In the same quarter a year ago, Yahoo reported operating earnings of $6.9m, or 2 cents a share, on sales of $66.3m. In the second quarter, Yahoo reported operating earnings of $27m, or 9 cents a share. Including charges related to the acquisition of Broadcast.com, Yahoo reported a profit of $14.86m, or a nickel a share. The company also had $791m in cash at the end of the quarter and no debt.
Yahoo showed its clout by growing its audience despite a seasonally slow period and had a "pretty steady ramp" of traffic. Page views for the portal topped 385 million page views a day, which was well ahead of projections and ahead of 310 million page views per day in June. Yahoo had more than 105 million unique users in September and registered users jumped to more than 80 million. Reach among home and work users increased to a record 63.7 percent in August.
Internationally, Yahoo Japan's traffic jumped to more than 33 million page views per day on average, compared to more than 22 million page views per day in June.
For perspective, here's what analysts were expecting from Yahoo. Wall Street was expecting revenue between $137m and $140m. Page views were estimated to be about 357 million page views per day (up 15 percent sequentially) with about 90 million unique visitors. Registered users were expected to be in the 65 million range. However, analysts were off-the-record projecting revenue as high as $150m with earnings in the 11 cents a share to 12 cents a share range.
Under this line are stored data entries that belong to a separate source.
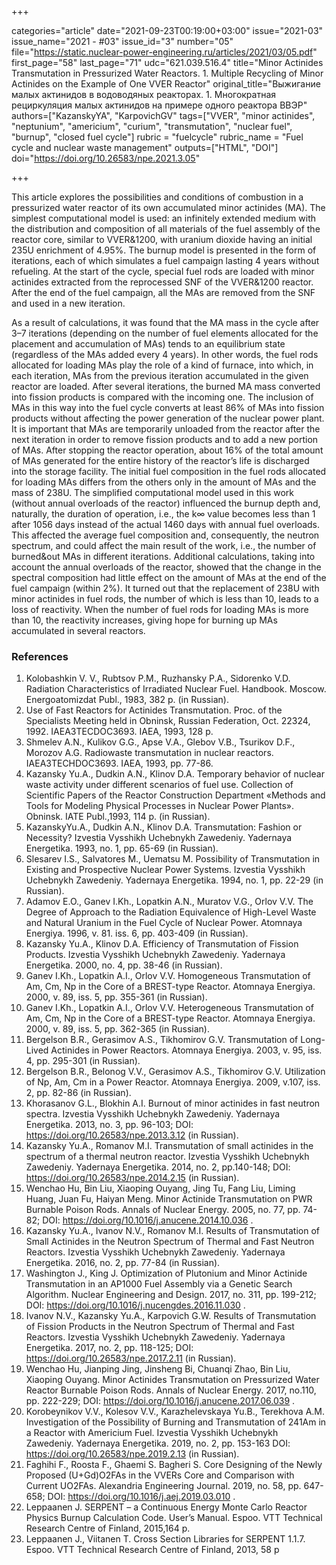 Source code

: +++

categories="article"
date="2021-09-23T00:19:00+03:00"
issue="2021-03"
issue_name="2021 - #03"
issue_id="3"
number="05"
file="https://static.nuclear-power-engineering.ru/articles/2021/03/05.pdf"
first_page="58"
last_page="71"
udc="621.039.516.4"
title="Minor Actinides Transmutation in Pressurized Water Reactors. 1. Multiple Recycling of Minor Actinides on the Example of One VVER Reactor"
original_title="Выжигание малых актинидов в водоводяных реакторах. 1. Многократная рециркуляция малых актинидов на примере одного реактора ВВЭР"
authors=["KazanskyYA", "KarpovichGV"
tags=["VVER", "minor actinides", "neptunium", "americium", "curium", "transmutation", "nuclear fuel", "burnup", "closed fuel cycle"]
rubric = "fuelcycle"
rubric_name = "Fuel cycle and nuclear waste management"
outputs=["HTML", "DOI"]
doi="https://doi.org/10.26583/npe.2021.3.05"

+++

This article explores the possibilities and conditions of combustion in a pressurized water reactor of its own accumulated minor actinides (MA). The simplest computational model is used: an infinitely extended medium with the distribution and composition of all materials of the fuel assembly of the reactor core, similar to VVER&1200, with uranium dioxide having an initial 235U enrichment of 4.95%. The burnup model is presented in the form of iterations, each of which simulates a fuel campaign lasting 4 years without refueling. At the start of the cycle, special fuel rods are loaded with minor actinides extracted from the reprocessed SNF of the VVER&1200 reactor. After the end of the fuel campaign, all the MAs are removed from the SNF and used in a new iteration.

As a result of calculations, it was found that the MA mass in the cycle after 3–7 iterations (depending on the number of fuel elements allocated for the placement and accumulation of MAs) tends to an equilibrium state (regardless of the MAs added every 4 years). In other words, the fuel rods allocated for loading MAs play the role of a kind of furnace, into which, in each iteration, MAs from the previous iteration accumulated in the given reactor are loaded. After several iterations, the burned MA mass converted into fission products is compared with the incoming one. The inclusion of MAs in this way into the fuel cycle converts at least 86% of MAs into fission products without affecting the power generation of the nuclear power plant. It is important that MAs are temporarily unloaded from the reactor after the next iteration in order to remove fission products and to add a new portion of MAs. After stopping the reactor operation, about 16% of the total amount of MAs generated for the entire history of the reactor’s life is discharged into the storage facility. The initial fuel composition in the fuel rods allocated for loading MAs differs from the others only in the amount of MAs and the mass of 238U. The simplified computational model used in this work (without annual overloads of the reactor) influenced the burnup depth and, naturally, the duration of operation, i.e., the k∞ value becomes less than 1 after 1056 days instead of the actual 1460 days with annual fuel overloads. This affected the average fuel composition and, consequently, the neutron spectrum, and could affect the main result of the work, i.e., the number of burned&out MAs in different iterations. Additional calculations, taking into account the annual overloads of the reactor, showed that the change in the spectral composition had little effect on the amount of MAs at the end of the fuel campaign (within 2%). It turned out that the replacement of 238U with minor actinides in fuel rods, the number of which is less than 10, leads to a loss of reactivity. When the number of fuel rods for loading MAs is more than 10, the reactivity increases, giving hope for burning up MAs accumulated in several reactors.

### References

1. Kolobashkin V. V., Rubtsov P.M., Ruzhansky P.A., Sidorenko V.D. Radiation Characteristics of Irradiated Nuclear Fuel. Handbook. Moscow. Energoatomizdat Publ., 1983, 382 p. (in Russian).
2. Use of Fast Reactors for Actinides Transmutation. Proc. of the Specialists Meeting held in Obninsk, Russian Federation, Oct. 22324, 1992. IAEA3TECDOC3693. IAEA, 1993, 128 p.
3. Shmelev A.N., Kulikov G.G., Apse V.A., Glebov V.B., Tsurikov D.F., Morozov A.G. Radiowaste transmutation in nuclear reactors. IAEA3TECHDOC3693. IAEA, 1993, pp. 77-86.
4. Kazansky Yu.A., Dudkin A.N., Klinov D.A. Temporary behavior of nuclear waste activity under different scenarios of fuel use. Collection of Scientific Papers of the Reactor Construction Department «Methods and Tools for Modeling Physical Processes in Nuclear Power Plants». Obninsk. IATE Publ.,1993, 114 p. (in Russian).
5. KazanskyYu.A., Dudkin A.N., Klinov D.A. Transmutation: Fashion or Necessity? Izvestia Vysshikh Uchebnykh Zawedeniy. Yadernaya Energetika. 1993, no. 1, pp. 65-69 (in Russian).
6. Slesarev I.S., Salvatores M., Uematsu M. Possibility of Transmutation in Existing and Prospective Nuclear Power Systems. Izvestia Vysshikh Uchebnykh Zawedeniy. Yadernaya Energetika. 1994, no. 1, pp. 22-29 (in Russian).
7. Adamov E.O., Ganev I.Kh., Lopatkin A.N., Muratov V.G., Orlov V.V. The Degree of Approach to the Radiation Equivalence of High-Level Waste and Natural Uranium in the Fuel Cycle of Nuclear Power. Atomnaya Energiya. 1996, v. 81. iss. 6, pp. 403-409 (in Russian).
8. Kazansky Yu.A., Klinov D.A. Efficiency of Transmutation of Fission Products. Izvestia Vysshikh Uchebnykh Zawedeniy. Yadernaya Energetika. 2000, no. 4, pp. 38-46 (in Russian).
9. Ganev I.Kh., Lopatkin A.I., Orlov V.V. Homogeneous Transmutation of Am, Cm, Np in the Core of a BREST-type Reactor. Atomnaya Energiya. 2000, v. 89, iss. 5, pp. 355-361 (in Russian).
10. Ganev I.Kh., Lopatkin A.I., Orlov V.V. Heterogeneous Transmutation of Am, Cm, Np in the Core of a BREST-type Reactor. Atomnaya Energiya. 2000, v. 89, iss. 5, pp. 362-365 (in Russian).
11. Bergelson B.R., Gerasimov A.S., Tikhomirov G.V. Transmutation of Long-Lived Actinides in Power Reactors. Atomnaya Energiya. 2003, v. 95, iss. 4, pp. 295-301 (in Russian).
12. Bergelson B.R., Belonog V.V., Gerasimov A.S., Tikhomirov G.V. Utilization of Np, Am, Cm in a Power Reactor. Atomnaya Energiya. 2009, v.107, iss. 2, pp. 82-86 (in Russian).
13. Khorasanov G.L., Blokhin A.I. Burnout of minor actinides in fast neutron spectra. Izvestia Vysshikh Uchebnykh Zawedeniy. Yadernaya Energetika. 2013, no. 3, pp. 96-103; DOI: https://doi.org/10.26583/npe.2013.3.12 (in Russian).
14. Kazansky Yu.A., Romanov M.I. Transmutation of small actinides in the spectrum of a thermal neutron reactor. Izvestia Vysshikh Uchebnykh Zawedeniy. Yadernaya Energetika. 2014, no. 2, pp.140-148; DOI: https://doi.org/10.26583/npe.2014.2.15 (in Russian).
15. Wenchao Hu, Bin Liu, Xiaoping Ouyang, Jing Tu, Fang Liu, Liming Huang, Juan Fu, Haiyan Meng. Minor Actinide Transmutation on PWR Burnable Poison Rods. Annals of Nuclear Energy. 2005, no. 77, pp. 74-82; DOI: https://doi.org/10.1016/j.anucene.2014.10.036 .
16. Kazansky Yu.A., Ivanov N.V., Romanov M.I. Results of Transmutation of Small Actinides in the Neutron Spectrum of Thermal and Fast Neutron Reactors. Izvestia Vysshikh Uchebnykh Zawedeniy. Yadernaya Energetika. 2016, no. 2, pp. 77-84 (in Russian).
17. Washington J., King J. Optimization of Plutonium and Minor Actinide Transmutation in an AP1000 Fuel Assembly via a Genetic Search Algorithm. Nuclear Engineering and Design. 2017, no. 311, pp. 199-212; DOI: https://doi.org/10.1016/j.nucengdes.2016.11.030 .
18. Ivanov N.V., Kazansky Yu.A., Karpovich G.W. Results of Transmutation of Fission Products in the Neutron Spectrum of Thermal and Fast Reactors. Izvestia Vysshikh Uchebnykh Zawedeniy. Yadernaya Energetika. 2017, no. 2, pp. 118-125; DOI: https://doi.org/10.26583/npe.2017.2.11 (in Russian).
19. Wenchao Hu, Jianping Jing, Jinsheng Bi, Chuanqi Zhao, Bin Liu, Xiaoping Ouyang. Minor Actinides Transmutation on Pressurized Water Reactor Burnable Poison Rods. Annals of Nuclear Energy. 2017, no.110, pp. 222-229; DOI: https://doi.org/10.1016/j.anucene.2017.06.039 .
20. Korobeynikov V.V., Kolesov V.V., Karazhelevskaya Yu.B., Terekhova A.M. Investigation of the Possibility of Burning and Transmutation of 241Am in a Reactor with Americium Fuel. Izvestia Vysshikh Uchebnykh Zawedeniy. Yadernaya Energetika. 2019, no. 2, pp. 153-163 DOI: https://doi.org/10.26583/npe.2019.2.13 (in Russian).
21. Faghihi F., Roosta F., Ghaemi S. Bagheri S. Core Designing of the Newly Proposed (U+Gd)O2FAs in the VVERs Core and Comparison with Current UO2FAs. Alexandria Engineering Journal. 2019, no. 58, pp. 647-658; DOI: https://doi.org/10.1016/j.aej.2019.03.010 .
22. Leppaanen J. SERPENT – a Continuous Energy Monte Carlo Reactor Physics Burnup Calculation Code. User’s Manual. Espoo. VTT Technical Research Centre of Finland, 2015,164 p.
23. Leppaanen J., Viitanen T. Cross Section Libraries for SERPENT 1.1.7. Espoo. VTT Technical Research Centre of Finland, 2013, 58 p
Despite the strong numbers, Yahoo officials tried to talk analysts down from going bonkers with their fourth quarter expectations. "How are you going to talk us down from increasing our numbers for the fourth quarter?" asked an analyst. "You can always fault me for being conservative," said Tim Koogle, CEO for Yahoo, on an analyst conference call. "We'll continue to be conservative as we find the right level of investment in the company."
Although much of Yahoo's business is advertising based, officials said the company is becoming more of an e-commerce player. Jeff Mallett, chief operating officer, said Yahoo enabled $100m in transactions via its auction, shopping and other commerce-related sites. Koogle said the company is evaluating whether to take a piece of transaction revenue for the 7,000 merchant sites it hosts. Amazon.com is currently taking a chunk of transaction revenue with its zStore initiative.
Koogle also said it could start charging a fee for its auctions, something eBay has had success with. Yahoo auctions are nearing critical mass with 900,000 listings. Koogle said moves to grab more of the transactional pie are under review. "We are on the path to flipping that switch," said Koogle.
Meanwhile, the advertising and direct marketing business looks strong for Yahoo. Mallett said the company has a strong profile database from its registered users. The company had 3,150 advertisers in the third quarter, up from 2,800 advertisers in the second quarter. Officials also said ad rates were increased.